== DATA RECORDS

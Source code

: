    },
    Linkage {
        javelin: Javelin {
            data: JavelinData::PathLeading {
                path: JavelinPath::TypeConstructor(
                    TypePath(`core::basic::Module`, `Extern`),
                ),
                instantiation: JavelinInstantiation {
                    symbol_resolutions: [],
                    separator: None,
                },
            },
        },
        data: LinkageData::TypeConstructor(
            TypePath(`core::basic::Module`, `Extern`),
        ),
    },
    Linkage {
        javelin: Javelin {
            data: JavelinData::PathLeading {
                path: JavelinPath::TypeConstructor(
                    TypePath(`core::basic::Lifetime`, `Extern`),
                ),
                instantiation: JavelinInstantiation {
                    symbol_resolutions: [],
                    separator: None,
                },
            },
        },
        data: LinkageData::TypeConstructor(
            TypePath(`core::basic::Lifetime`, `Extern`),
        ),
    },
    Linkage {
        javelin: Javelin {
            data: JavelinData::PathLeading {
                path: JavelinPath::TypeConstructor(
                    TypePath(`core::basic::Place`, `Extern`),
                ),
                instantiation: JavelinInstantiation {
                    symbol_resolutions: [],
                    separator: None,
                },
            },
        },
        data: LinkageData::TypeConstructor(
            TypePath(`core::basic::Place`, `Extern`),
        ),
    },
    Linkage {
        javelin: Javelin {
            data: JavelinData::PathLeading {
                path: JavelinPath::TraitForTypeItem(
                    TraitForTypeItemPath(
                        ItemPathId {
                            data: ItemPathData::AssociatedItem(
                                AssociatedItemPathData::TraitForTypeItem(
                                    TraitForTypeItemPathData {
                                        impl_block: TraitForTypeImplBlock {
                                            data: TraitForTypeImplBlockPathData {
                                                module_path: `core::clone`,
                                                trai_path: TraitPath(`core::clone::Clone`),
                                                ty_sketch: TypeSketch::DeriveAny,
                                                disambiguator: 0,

====

All of the data above should be reproduced exactly, with nothing missing.

Source code

:    },
    Linkage {
        javelin: Javelin {
            data: JavelinData::PathLeading {
                path: JavelinPath::TypeConstructor(
                    TypePath(`core::basic::Module`, `Extern`),
                ),
                instantiation: JavelinInstantiation {
                    symbol_resolutions: [],
                    separator: None,
                },
            },
        },
        data: LinkageData::TypeConstructor(
            TypePath(`core::basic::Module`, `Extern`),
        ),
    },
    Linkage {
        javelin: Javelin {
            data: JavelinData::PathLeading {
                path: JavelinPath::TypeConstructor(
                    TypePath(`core::basic::Lifetime`, `Extern`),
                ),
                instantiation: JavelinInstantiation {
                    symbol_resolutions: [],
                    separator: None,
                },
            },
        },
        data: LinkageData::TypeConstructor(
            TypePath(`core::basic::Lifetime`, `Extern`),
        ),
    },
    Linkage {
        javelin: Javelin {
            data: JavelinData::PathLeading {
                path: JavelinPath::TypeConstructor(
                    TypePath(`core::basic::Place`, `Extern`),
                ),
                instantiation: JavelinInstantiation {
                    symbol_resolutions: [],
                    separator: None,
                },
            },
        },
        data: LinkageData::TypeConstructor(
            TypePath(`core::basic::Place`, `Extern`),
        ),
    },
    Linkage {
        javelin: Javelin {
            data: JavelinData::PathLeading {
                path: JavelinPath::TraitForTypeItem(
                    TraitForTypeItemPath(
                        ItemPathId {
                            data: ItemPathData::AssociatedItem(
                                AssociatedItemPathData::TraitForTypeItem(
                                    TraitForTypeItemPathData {
                                        impl_block: TraitForTypeImplBlock {
                                            data: TraitForTypeImplBlockPathData {
                                                module_path: `core::clone`,
                                                trai_path: TraitPath(`core::clone::Clone`),
                                                ty_sketch: TypeSketch::DeriveAny,
                                                disambiguator: 0,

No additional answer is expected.